=== Work required ===
Search the records below for the word "begin". Copy each line where it occurs.

Task data below:

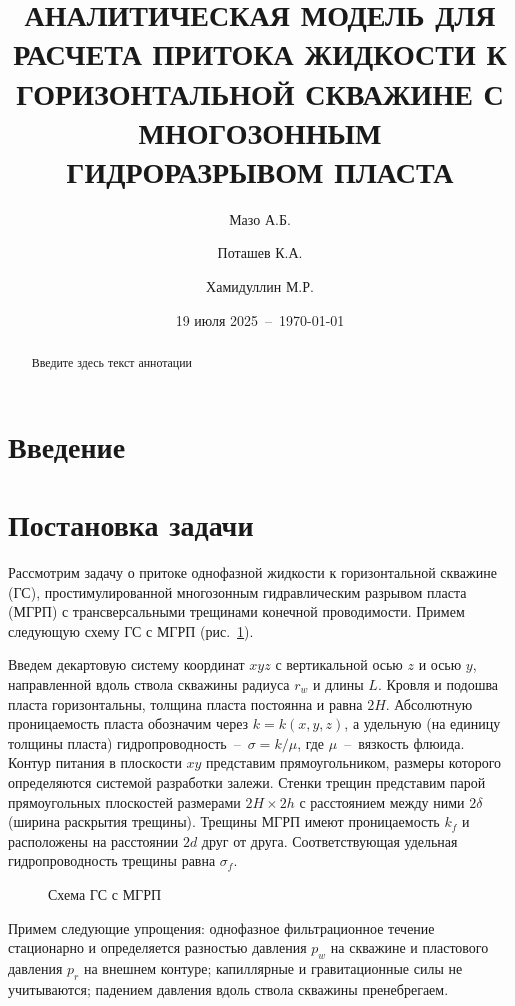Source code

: \documentclass{article}
\title{АНАЛИТИЧЕСКАЯ МОДЕЛЬ ДЛЯ РАСЧЕТА ПРИТОКА ЖИДКОСТИ
К ГОРИЗОНТАЛЬНОЙ СКВАЖИНЕ С МНОГОЗОННЫМ ГИДРОРАЗРЫВОМ ПЛАСТА}
\author[1]{Мазо А.Б.}
\author[1]{Поташев К.А.}
\author[2]{Хамидуллин М.Р.}
\affil[1]{Казанский федеральный университет, Казань, Россия}
\affil[2]{Научно-исследовательский центр ``Курчатовский институт''}
\date{19 июля 2025~--~\today}
\begin{document}
\maketitle

\tableofcontents

\listoffigures

\listoftables

\begin{abstract}
	Введите здесь текст аннотации
\end{abstract}

\section*{Введение}

\section{Постановка задачи}

Рассмотрим задачу о притоке однофазной жидкости к горизонтальной скважине (ГС),
простимулированной многозонным гидравлическим разрывом пласта (МГРП)
с трансверсальными трещинами конечной проводимости. Примем следующую схему
ГС с МГРП (рис.~\ref{fig:kham_main_scheme}).

Введем декартовую систему координат $xyz$ с вертикальной осью $z$ и осью $y$,
направленной вдоль ствола скважины радиуса $r_w$ и длины $L$.
Кровля и подошва пласта горизонтальны, толщина пласта постоянна и равна $2H$.
Абсолютную проницаемость пласта обозначим через $k=k\left(x,y,z\right)$,
а удельную (на единицу толщины пласта)
гидропроводность~--~$\sigma = k / \mu$, где $\mu$~--~вязкость флюида.
Контур питания в плоскости $xy$ представим прямоугольником, размеры которого
определяются системой разработки залежи. Стенки трещин представим парой
прямоугольных плоскостей размерами $2H \times 2h$ с расстоянием между
ними $2\delta$ (ширина раскрытия трещины). Трещины МГРП имеют проницаемость
$k_f$ и расположены на расстоянии $2d$ друг от друга. Соответствующая удельная гидропроводность
трещины равна $\sigma_f$.

\begin{figure}[H]
	\centering
	
	\caption{Схема ГС с МГРП}
	\label{fig:kham_main_scheme} %
\end{figure}

Примем следующие упрощения: однофазное фильтрационное течение стационарно
и определяется разностью давления $p_w$ на скважине и пластового давления
$p_r$ на внешнем контуре; капиллярные и гравитационные силы не учитываются;
падением давления вдоль ствола скважины пренебрегаем.
\end{document}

End of Task data.

=== Written response ===
\begin{document}
\begin{abstract}
\begin{figure}[H]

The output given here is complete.